I realise thinking back, that I haven’t mentioned twang arm for a while. I think that’s a good sign. It shows that actually even although my left arm is still troubling and twanging, the fact that I have not mentioned it so much indicates that it must be improving. (I had better not say that too loudly though, in case twang arm is listening).
While I was in Yangon, I found I was finally able to straighten twang arm. This makes it much easier even just to walk comfortably! I still have restricted movement but when I look back I realise that the range of movement is much greater now. Also, the pain level is much reduced, and that the numbness and tingling sensation is not so great, and it generally feels just a bit less twangy. I also had a really weird tingling sensation in my left cheek and left ear earlier, if I touched them. Now my cheek is fine and there is only the very slightest sensation in my ear now. So all of that is real progress.
I have to say it’s not happening on its own. I am doing gentle physiotherapy exercises several times a day to try and increase the range of motion just a little. I am also doing a very gentle yoga routine (designed specially for me – next step baby yoga), as well as swimming occasionally.
Now back in Bangkok, we have a lovely little pool in our apartment block. However, to get into the pool there is the usual ladder and I do not have enough upper arm strength to be able to use that. I think I could get in the pool no problem, but I’m not sure that I could get out! You have no idea how frustrating it is to hear it call my name every morning and know that I am not quite ready to get in yet!
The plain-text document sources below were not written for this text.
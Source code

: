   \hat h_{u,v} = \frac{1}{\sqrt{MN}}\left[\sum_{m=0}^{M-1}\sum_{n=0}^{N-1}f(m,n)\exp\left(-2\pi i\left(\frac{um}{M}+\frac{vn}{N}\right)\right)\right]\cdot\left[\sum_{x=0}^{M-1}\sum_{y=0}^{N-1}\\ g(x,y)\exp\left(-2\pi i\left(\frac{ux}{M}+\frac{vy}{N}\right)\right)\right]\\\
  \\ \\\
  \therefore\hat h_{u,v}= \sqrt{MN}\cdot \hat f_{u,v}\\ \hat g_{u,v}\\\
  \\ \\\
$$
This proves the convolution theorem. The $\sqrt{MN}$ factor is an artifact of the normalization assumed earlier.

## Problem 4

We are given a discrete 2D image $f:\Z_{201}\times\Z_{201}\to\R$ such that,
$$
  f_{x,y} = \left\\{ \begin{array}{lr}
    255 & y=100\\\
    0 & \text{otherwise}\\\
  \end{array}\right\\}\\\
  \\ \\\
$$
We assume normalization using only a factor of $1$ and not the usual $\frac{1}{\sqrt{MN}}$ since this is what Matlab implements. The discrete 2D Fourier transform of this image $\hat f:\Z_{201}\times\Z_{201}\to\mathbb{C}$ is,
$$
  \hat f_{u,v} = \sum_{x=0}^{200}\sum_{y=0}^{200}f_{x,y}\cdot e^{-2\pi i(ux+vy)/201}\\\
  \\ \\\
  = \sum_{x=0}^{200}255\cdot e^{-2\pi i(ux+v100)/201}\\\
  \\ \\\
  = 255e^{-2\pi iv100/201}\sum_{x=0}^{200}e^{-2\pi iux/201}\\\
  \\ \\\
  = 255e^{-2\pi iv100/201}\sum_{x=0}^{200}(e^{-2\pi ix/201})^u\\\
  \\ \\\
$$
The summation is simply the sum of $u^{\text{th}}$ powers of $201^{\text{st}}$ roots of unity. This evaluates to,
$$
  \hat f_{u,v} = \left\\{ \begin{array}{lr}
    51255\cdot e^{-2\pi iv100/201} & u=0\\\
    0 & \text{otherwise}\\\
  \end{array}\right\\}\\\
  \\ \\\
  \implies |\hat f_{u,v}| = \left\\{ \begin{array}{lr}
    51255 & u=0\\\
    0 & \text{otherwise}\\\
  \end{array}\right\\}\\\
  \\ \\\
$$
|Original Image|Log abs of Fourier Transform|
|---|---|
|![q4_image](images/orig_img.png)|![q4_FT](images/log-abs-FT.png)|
However, I have to say that even this improvement is very slow and that my progress is hindered particularly at the chemo times. Although the general direction is forwards, at these times I do feel that I’m slipping back a bit.
And that’s where we come to the dilemma. Unfortunately, one of the activities that is not good for twang arm is typing. So I am carefully trying to balance how I use online time. The challenge is, that documenting this, communicating and emailing, as well as gently engaging with work, is helping my recovery and mindset considerably.
So this means I am continuing to document this but getting it online is taking time. I do have in my mind, to develop a set of links so that it is easier to look through this blog and follow the chronological story. Let’s see if we can bring together twang arm and my lack of Internet savvy and put something together very shortly.
I have mixed feelings about regularly posting over the Christmas and New Year period, because the subject matter is often pretty gross and incompatible with celebrations. I will probably continue to update in the same slow pace, however, just to keep things moving forward as well as helping to maintain a level of mental equilibrium. And moreover, just as others are nursing hangovers in early January I expect I’ll be nursing my next chemo groundhog hangover so why not indulge in my gecko therapy just now.